*PROBLEM DETAILS:* Write out the whole listing, matching it exactly.

*MATERIAL FOR THIS EXERCISE:*
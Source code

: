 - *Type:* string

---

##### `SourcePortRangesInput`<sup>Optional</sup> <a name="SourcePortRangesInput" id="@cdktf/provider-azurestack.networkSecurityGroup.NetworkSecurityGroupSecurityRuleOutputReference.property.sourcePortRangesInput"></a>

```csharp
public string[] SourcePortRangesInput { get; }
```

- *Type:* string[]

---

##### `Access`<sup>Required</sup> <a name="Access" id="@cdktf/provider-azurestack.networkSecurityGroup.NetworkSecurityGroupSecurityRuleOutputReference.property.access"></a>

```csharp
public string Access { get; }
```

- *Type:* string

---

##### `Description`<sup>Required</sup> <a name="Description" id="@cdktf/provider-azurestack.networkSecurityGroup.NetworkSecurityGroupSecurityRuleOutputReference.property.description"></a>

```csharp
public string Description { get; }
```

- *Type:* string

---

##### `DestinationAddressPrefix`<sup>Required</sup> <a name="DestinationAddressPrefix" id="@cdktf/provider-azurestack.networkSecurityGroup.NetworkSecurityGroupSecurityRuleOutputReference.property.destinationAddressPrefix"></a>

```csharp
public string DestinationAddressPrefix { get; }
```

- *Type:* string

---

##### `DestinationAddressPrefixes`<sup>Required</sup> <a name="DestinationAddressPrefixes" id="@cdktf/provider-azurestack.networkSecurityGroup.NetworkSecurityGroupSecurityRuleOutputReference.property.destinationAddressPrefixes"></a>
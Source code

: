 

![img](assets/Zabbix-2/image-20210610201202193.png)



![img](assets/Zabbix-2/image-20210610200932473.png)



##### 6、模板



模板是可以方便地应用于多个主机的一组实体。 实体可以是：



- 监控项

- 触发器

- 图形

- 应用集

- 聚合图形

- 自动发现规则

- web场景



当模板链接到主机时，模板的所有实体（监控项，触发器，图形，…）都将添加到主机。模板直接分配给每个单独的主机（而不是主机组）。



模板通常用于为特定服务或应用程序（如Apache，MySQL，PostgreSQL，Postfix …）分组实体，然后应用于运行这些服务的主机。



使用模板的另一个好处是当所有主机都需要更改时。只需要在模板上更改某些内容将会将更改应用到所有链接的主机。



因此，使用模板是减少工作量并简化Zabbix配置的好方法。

*RESPONSE:*
Source code

: - *Type:* string

---

##### `SourcePortRangesInput`<sup>Optional</sup> <a name="SourcePortRangesInput" id="@cdktf/provider-azurestack.networkSecurityGroup.NetworkSecurityGroupSecurityRuleOutputReference.property.sourcePortRangesInput"></a>

```csharp
public string[] SourcePortRangesInput { get; }
```

- *Type:* string[]

---

##### `Access`<sup>Required</sup> <a name="Access" id="@cdktf/provider-azurestack.networkSecurityGroup.NetworkSecurityGroupSecurityRuleOutputReference.property.access"></a>

```csharp
public string Access { get; }
```

- *Type:* string

---

##### `Description`<sup>Required</sup> <a name="Description" id="@cdktf/provider-azurestack.networkSecurityGroup.NetworkSecurityGroupSecurityRuleOutputReference.property.description"></a>

```csharp
public string Description { get; }
```

- *Type:* string

---

##### `DestinationAddressPrefix`<sup>Required</sup> <a name="DestinationAddressPrefix" id="@cdktf/provider-azurestack.networkSecurityGroup.NetworkSecurityGroupSecurityRuleOutputReference.property.destinationAddressPrefix"></a>

```csharp
public string DestinationAddressPrefix { get; }
```

- *Type:* string

---

##### `DestinationAddressPrefixes`<sup>Required</sup> <a name="DestinationAddressPrefixes" id="@cdktf/provider-azurestack.networkSecurityGroup.NetworkSecurityGroupSecurityRuleOutputReference.property.destinationAddressPrefixes"></a>
Source code

: 

![img](assets/Zabbix-2/image-20210610201202193.png)



![img](assets/Zabbix-2/image-20210610200932473.png)



##### 6、模板



模板是可以方便地应用于多个主机的一组实体。 实体可以是：



- 监控项

- 触发器

- 图形

- 应用集

- 聚合图形

- 自动发现规则

- web场景



当模板链接到主机时，模板的所有实体（监控项，触发器，图形，…）都将添加到主机。模板直接分配给每个单独的主机（而不是主机组）。



模板通常用于为特定服务或应用程序（如Apache，MySQL，PostgreSQL，Postfix …）分组实体，然后应用于运行这些服务的主机。



使用模板的另一个好处是当所有主机都需要更改时。只需要在模板上更改某些内容将会将更改应用到所有链接的主机。



因此，使用模板是减少工作量并简化Zabbix配置的好方法。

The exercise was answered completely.